With both ends included, repeat exactly the lines of the entries below from the one containing "### Total Sales" down to the one containing "## Introduction", and no others.
━━━ Data shown
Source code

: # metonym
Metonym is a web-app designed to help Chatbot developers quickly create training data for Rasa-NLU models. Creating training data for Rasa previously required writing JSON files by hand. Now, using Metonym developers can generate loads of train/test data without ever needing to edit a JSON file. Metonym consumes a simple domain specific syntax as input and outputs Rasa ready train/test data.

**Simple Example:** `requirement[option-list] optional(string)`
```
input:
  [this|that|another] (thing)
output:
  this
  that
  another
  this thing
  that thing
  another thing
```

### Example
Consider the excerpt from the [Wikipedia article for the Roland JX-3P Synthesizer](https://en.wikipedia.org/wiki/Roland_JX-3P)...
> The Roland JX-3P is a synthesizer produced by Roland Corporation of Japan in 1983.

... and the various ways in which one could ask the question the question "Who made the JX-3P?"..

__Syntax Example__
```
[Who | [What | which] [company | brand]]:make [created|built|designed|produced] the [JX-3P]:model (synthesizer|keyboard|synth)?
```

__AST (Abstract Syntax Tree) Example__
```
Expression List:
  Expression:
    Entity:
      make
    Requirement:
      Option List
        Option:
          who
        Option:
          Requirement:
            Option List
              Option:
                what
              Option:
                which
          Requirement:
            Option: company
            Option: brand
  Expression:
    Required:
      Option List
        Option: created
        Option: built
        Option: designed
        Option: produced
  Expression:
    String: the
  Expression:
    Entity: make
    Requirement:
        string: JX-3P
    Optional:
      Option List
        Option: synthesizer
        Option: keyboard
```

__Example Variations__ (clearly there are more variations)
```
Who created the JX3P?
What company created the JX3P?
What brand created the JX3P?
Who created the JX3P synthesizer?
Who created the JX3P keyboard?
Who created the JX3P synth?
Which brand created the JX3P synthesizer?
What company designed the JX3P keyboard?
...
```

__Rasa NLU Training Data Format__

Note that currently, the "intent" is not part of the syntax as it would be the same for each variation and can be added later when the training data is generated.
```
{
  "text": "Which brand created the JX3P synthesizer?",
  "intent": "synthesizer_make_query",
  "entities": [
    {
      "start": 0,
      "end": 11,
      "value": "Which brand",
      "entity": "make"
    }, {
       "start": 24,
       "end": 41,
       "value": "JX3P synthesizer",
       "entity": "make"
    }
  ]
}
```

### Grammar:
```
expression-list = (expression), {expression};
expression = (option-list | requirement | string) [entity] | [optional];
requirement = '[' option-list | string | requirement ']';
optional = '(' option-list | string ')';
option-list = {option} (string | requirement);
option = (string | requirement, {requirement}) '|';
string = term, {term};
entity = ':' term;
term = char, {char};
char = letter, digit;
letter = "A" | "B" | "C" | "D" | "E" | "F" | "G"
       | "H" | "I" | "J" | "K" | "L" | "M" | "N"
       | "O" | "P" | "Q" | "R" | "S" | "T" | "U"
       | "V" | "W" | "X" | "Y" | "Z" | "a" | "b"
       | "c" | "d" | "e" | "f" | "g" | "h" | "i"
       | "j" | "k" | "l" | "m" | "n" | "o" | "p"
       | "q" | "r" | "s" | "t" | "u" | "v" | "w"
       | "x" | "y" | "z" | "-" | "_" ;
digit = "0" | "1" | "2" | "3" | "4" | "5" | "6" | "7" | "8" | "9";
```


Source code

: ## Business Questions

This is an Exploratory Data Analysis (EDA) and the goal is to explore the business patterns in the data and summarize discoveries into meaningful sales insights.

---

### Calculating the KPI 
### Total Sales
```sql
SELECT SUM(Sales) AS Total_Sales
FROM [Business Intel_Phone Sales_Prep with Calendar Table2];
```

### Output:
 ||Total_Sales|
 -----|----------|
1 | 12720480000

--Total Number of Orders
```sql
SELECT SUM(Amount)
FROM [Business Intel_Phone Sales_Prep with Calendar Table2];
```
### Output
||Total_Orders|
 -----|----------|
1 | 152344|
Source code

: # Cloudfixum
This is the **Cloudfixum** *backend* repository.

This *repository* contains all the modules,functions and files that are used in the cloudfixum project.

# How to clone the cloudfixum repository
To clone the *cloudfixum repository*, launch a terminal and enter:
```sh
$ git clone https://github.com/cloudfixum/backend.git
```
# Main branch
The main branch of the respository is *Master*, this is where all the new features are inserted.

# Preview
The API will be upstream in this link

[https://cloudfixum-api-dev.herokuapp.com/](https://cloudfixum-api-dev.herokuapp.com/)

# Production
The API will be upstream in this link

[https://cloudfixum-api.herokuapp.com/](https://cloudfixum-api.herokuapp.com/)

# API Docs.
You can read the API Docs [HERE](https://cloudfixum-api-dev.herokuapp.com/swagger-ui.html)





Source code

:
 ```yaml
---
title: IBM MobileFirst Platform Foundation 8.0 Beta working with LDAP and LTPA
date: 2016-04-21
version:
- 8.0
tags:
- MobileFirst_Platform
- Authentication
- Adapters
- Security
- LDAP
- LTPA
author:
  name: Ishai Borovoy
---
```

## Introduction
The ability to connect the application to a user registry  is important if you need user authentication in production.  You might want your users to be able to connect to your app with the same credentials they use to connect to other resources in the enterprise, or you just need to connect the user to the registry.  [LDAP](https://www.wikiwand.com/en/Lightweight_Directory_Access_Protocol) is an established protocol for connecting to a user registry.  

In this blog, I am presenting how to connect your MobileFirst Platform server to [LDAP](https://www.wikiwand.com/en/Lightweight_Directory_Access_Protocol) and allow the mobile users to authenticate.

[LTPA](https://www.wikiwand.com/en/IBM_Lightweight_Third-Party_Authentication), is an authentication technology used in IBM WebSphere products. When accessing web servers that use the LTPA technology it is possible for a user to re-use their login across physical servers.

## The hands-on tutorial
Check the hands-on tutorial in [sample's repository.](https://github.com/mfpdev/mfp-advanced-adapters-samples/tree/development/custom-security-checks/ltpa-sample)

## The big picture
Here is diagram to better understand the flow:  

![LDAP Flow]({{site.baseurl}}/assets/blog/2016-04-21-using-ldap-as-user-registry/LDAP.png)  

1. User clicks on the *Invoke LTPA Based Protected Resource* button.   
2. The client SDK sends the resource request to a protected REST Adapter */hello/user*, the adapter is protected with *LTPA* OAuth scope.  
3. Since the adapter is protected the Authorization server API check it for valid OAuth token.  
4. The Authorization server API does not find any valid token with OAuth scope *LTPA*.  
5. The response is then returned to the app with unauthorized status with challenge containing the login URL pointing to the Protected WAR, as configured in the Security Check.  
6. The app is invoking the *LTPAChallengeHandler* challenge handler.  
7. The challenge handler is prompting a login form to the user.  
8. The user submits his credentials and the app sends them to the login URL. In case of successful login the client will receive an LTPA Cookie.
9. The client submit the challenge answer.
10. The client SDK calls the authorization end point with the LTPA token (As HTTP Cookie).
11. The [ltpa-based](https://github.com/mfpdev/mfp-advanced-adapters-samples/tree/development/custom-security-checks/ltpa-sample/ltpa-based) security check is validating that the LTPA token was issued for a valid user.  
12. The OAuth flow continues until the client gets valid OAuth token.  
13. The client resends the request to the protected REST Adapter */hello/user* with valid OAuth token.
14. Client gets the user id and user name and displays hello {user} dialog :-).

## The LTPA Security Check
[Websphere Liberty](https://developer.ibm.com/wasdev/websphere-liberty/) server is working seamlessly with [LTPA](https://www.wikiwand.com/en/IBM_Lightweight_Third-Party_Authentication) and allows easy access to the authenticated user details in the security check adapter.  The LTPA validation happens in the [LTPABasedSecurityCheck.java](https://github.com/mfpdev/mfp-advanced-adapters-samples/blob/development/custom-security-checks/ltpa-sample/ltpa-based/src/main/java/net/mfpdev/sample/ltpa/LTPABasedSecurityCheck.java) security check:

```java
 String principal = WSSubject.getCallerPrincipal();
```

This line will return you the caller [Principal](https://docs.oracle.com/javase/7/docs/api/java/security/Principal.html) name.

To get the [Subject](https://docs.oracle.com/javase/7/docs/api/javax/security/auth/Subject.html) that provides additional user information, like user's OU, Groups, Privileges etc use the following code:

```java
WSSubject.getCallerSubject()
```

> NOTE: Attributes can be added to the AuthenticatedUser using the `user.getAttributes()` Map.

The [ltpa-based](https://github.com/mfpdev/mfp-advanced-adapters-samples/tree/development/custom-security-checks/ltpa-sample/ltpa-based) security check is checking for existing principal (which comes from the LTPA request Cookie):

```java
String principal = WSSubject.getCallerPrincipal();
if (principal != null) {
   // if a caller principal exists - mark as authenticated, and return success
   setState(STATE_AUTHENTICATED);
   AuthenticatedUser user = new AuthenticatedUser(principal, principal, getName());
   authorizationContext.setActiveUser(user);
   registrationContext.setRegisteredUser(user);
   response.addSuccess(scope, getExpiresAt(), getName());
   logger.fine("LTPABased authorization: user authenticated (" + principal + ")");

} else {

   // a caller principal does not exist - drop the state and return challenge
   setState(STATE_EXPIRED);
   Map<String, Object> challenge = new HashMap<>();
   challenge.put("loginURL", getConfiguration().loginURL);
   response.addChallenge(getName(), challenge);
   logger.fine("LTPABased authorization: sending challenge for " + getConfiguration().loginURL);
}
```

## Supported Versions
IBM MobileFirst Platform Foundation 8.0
━━━━━━
# Response below:
### Total Sales
```sql
SELECT SUM(Sales) AS Total_Sales
FROM [Business Intel_Phone Sales_Prep with Calendar Table2];
```

### Output:
 ||Total_Sales|
 -----|----------|
1 | 12720480000

--Total Number of Orders
```sql
SELECT SUM(Amount)
FROM [Business Intel_Phone Sales_Prep with Calendar Table2];
```
### Output
||Total_Orders|
 -----|----------|
1 | 152344|
Source code

: # Cloudfixum
This is the **Cloudfixum** *backend* repository.

This *repository* contains all the modules,functions and files that are used in the cloudfixum project.

# How to clone the cloudfixum repository
To clone the *cloudfixum repository*, launch a terminal and enter:
```sh
$ git clone https://github.com/cloudfixum/backend.git
```
# Main branch
The main branch of the respository is *Master*, this is where all the new features are inserted.

# Preview
The API will be upstream in this link

[https://cloudfixum-api-dev.herokuapp.com/](https://cloudfixum-api-dev.herokuapp.com/)

# Production
The API will be upstream in this link

[https://cloudfixum-api.herokuapp.com/](https://cloudfixum-api.herokuapp.com/)

# API Docs.
You can read the API Docs [HERE](https://cloudfixum-api-dev.herokuapp.com/swagger-ui.html)





Source code

:
 ```yaml
---
title: IBM MobileFirst Platform Foundation 8.0 Beta working with LDAP and LTPA
date: 2016-04-21
version:
- 8.0
tags:
- MobileFirst_Platform
- Authentication
- Adapters
- Security
- LDAP
- LTPA
author:
  name: Ishai Borovoy
---
```

## Introduction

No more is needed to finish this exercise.